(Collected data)
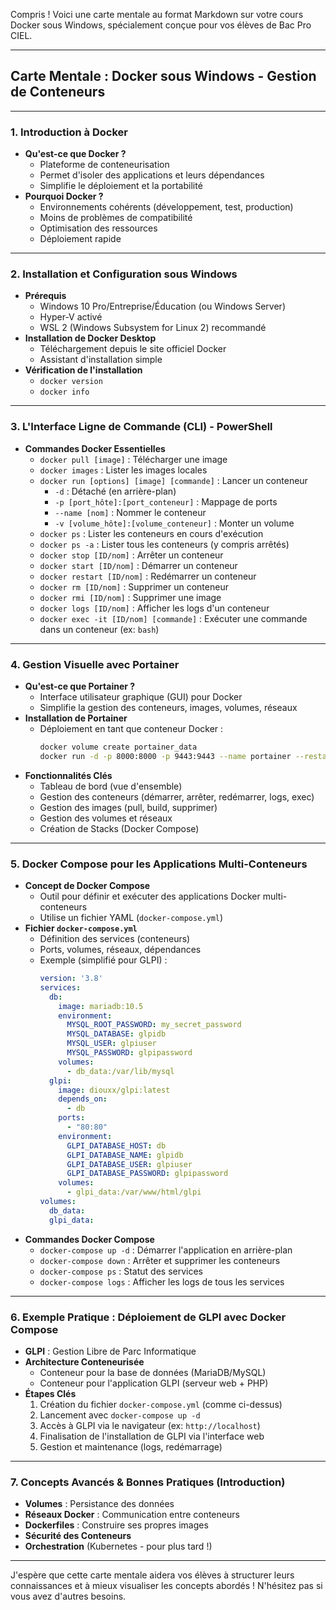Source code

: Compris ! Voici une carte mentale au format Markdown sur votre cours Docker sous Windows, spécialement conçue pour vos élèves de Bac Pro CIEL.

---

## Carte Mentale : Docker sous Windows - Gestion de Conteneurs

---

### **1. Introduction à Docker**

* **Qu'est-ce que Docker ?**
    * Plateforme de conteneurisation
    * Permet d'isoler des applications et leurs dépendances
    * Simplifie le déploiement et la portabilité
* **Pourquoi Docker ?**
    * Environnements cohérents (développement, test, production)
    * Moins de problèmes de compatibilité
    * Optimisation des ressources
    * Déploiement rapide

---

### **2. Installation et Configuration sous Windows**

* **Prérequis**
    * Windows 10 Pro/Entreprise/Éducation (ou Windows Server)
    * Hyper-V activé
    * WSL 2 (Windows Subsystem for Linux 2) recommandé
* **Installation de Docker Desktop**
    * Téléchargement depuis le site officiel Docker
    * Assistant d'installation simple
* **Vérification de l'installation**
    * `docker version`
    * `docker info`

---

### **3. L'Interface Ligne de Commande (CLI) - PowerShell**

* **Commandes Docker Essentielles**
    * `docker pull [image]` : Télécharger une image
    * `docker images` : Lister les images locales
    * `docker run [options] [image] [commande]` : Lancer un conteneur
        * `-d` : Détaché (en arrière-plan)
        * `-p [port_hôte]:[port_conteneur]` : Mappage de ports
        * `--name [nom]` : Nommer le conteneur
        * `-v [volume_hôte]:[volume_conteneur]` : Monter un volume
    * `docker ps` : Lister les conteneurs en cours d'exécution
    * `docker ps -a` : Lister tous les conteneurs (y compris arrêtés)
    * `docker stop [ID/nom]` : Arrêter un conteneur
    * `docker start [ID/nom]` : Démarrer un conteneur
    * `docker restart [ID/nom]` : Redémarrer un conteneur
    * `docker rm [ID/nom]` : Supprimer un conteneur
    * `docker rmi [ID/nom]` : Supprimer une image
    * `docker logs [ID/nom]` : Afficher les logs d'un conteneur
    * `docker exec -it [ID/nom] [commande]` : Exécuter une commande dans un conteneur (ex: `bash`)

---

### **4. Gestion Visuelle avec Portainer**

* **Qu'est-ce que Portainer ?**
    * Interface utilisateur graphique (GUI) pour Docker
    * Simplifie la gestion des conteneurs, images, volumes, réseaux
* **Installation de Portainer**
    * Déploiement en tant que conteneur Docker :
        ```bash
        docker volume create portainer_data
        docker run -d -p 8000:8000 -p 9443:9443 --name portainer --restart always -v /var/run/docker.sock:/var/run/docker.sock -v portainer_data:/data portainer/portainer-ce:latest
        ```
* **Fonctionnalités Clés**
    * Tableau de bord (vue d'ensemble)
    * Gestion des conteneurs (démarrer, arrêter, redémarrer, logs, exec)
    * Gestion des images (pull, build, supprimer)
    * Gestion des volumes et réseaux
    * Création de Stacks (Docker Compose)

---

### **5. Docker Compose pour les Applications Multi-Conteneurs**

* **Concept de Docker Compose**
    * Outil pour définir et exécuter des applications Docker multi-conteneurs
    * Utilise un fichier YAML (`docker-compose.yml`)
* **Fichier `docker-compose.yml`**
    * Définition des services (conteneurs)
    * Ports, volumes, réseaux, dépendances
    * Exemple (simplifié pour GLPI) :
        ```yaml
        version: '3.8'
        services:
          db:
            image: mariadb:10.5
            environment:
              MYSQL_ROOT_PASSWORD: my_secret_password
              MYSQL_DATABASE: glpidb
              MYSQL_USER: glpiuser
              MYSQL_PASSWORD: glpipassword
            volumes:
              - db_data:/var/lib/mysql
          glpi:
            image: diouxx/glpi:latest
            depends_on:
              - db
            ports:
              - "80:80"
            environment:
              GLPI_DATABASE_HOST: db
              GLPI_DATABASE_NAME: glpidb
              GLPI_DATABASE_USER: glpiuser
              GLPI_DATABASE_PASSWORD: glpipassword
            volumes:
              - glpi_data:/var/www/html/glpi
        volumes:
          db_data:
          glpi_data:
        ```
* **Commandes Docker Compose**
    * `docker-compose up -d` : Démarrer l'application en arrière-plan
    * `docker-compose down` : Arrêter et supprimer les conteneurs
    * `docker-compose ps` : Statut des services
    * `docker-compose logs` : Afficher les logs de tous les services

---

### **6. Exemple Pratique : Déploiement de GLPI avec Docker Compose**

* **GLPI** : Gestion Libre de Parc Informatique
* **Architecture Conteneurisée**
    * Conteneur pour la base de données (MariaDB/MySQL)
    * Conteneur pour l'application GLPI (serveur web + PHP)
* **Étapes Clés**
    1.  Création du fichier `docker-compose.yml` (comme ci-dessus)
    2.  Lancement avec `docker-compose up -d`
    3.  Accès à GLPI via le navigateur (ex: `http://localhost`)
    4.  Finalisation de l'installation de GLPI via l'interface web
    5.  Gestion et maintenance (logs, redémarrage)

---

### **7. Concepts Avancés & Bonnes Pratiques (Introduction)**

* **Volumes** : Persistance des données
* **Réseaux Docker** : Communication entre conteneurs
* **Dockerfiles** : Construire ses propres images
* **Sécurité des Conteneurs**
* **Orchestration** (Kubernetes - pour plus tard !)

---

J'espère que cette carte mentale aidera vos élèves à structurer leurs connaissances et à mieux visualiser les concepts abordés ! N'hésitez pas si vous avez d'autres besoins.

...

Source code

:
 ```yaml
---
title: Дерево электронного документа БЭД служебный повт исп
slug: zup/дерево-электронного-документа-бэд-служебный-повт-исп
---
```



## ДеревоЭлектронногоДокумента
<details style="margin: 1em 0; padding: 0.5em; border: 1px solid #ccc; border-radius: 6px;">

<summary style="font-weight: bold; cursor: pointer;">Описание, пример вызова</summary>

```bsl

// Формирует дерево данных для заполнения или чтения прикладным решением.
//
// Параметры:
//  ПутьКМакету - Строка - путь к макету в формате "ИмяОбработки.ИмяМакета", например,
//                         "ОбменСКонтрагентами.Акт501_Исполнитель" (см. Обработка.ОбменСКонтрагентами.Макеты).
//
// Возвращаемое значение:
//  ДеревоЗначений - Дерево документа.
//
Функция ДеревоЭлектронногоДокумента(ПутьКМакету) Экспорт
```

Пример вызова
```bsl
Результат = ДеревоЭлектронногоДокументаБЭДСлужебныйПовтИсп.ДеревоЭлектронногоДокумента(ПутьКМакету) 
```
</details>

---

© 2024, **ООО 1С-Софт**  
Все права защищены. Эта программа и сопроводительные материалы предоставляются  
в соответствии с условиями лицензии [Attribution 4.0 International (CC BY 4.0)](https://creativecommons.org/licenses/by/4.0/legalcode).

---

* _Task prompt_:
Locate the word "logs" in the entries, and copy every line where it is found.

* _Result of this exercise_:
    * `docker logs [ID/nom]` : Afficher les logs d'un conteneur
    * Gestion des conteneurs (démarrer, arrêter, redémarrer, logs, exec)
    * `docker-compose logs` : Afficher les logs de tous les services
    5.  Gestion et maintenance (logs, redémarrage)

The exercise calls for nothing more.